2 answers

Can I go talk to a army recruiter at 14 years old.

Asked Broken Arrow, Oklahoma

I have a ton of questions to ask about the army to a recruiter. I want to talk to someone about it before high school before I really make it my goal. I want to have a plan before going into a journey that half way through the starting process decide it’s not for me. I really want to talk to a recruiter but is 8th grade and 14 years old to young? Will they give me a chance? #military #future #onestepahead #army #recruiter #armyrecruiter

2 answers

Kim’s Answer

Updated San Antonio, Texas

You are wise to think ahead. I don't know if they will talk to you unless you bring a parent with you. You are young, but since you are thinking about this, I want to remind you that recruiters are sales people. They are trained to tell you what you want to hear, to a degree. As an example, when my brother enlisted in the Navy, his test scores were one or two points too low to get into computers. They told him, "don't worry about that, they will waive it when you get to Florida." So he went in under some general category -with no promised position at all. He spent two years scraping paint and stuff like that. So, you need to be careful. Even if you have a promised position, things can change,


All of that being said, the military gives you a great chance for top notch training, along with formal education, plus travel. It instills a sense of leadership that is lacking in many young people. Unless you make it a career, it's only for a few years.

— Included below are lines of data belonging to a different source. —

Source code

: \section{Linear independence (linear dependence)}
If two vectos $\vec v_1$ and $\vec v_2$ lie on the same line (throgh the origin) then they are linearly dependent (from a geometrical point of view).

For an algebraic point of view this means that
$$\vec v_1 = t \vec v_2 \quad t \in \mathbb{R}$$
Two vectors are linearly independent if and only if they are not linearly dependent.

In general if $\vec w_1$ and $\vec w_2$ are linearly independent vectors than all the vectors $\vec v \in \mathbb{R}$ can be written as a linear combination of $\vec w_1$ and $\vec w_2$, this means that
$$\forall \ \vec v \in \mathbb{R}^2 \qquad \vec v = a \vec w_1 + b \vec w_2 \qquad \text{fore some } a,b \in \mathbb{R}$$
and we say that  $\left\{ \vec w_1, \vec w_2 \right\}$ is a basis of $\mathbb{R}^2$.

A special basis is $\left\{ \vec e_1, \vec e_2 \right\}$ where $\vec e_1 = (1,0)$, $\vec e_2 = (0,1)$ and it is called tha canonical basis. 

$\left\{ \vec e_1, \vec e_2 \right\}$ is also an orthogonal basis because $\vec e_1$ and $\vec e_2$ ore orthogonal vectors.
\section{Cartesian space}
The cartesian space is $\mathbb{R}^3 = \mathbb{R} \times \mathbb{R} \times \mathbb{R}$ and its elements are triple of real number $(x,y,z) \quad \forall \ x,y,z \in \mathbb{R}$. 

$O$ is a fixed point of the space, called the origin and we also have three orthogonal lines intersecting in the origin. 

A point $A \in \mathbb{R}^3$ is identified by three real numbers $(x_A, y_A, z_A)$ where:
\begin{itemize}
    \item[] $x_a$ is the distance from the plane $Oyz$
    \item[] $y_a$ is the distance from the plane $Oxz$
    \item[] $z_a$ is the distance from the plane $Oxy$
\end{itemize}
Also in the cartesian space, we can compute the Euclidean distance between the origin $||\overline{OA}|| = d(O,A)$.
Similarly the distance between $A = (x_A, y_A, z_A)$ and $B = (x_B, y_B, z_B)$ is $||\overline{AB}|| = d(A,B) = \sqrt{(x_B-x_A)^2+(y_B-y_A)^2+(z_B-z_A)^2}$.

I recommend you call the recruiter and see what their policy is about talking to people your age. You never know unless you try!


Kim



Jacob’s Answer

Updated Cleveland, Ohio

Hi, Ava,


While it is good that you are so enthusiastic gathering information, I'd recommend waiting a couple of years before you actually talk to a recruiter. Do some more research on your own - talk to people who have actually served (like me) and, if you are still interested after a couple of years of doing fact finding, then consider talking to a recruiter. Again, you don't need all of the answers now. Take a step back and keep an open mind.


Don't hesitate to reach out if you have more questions.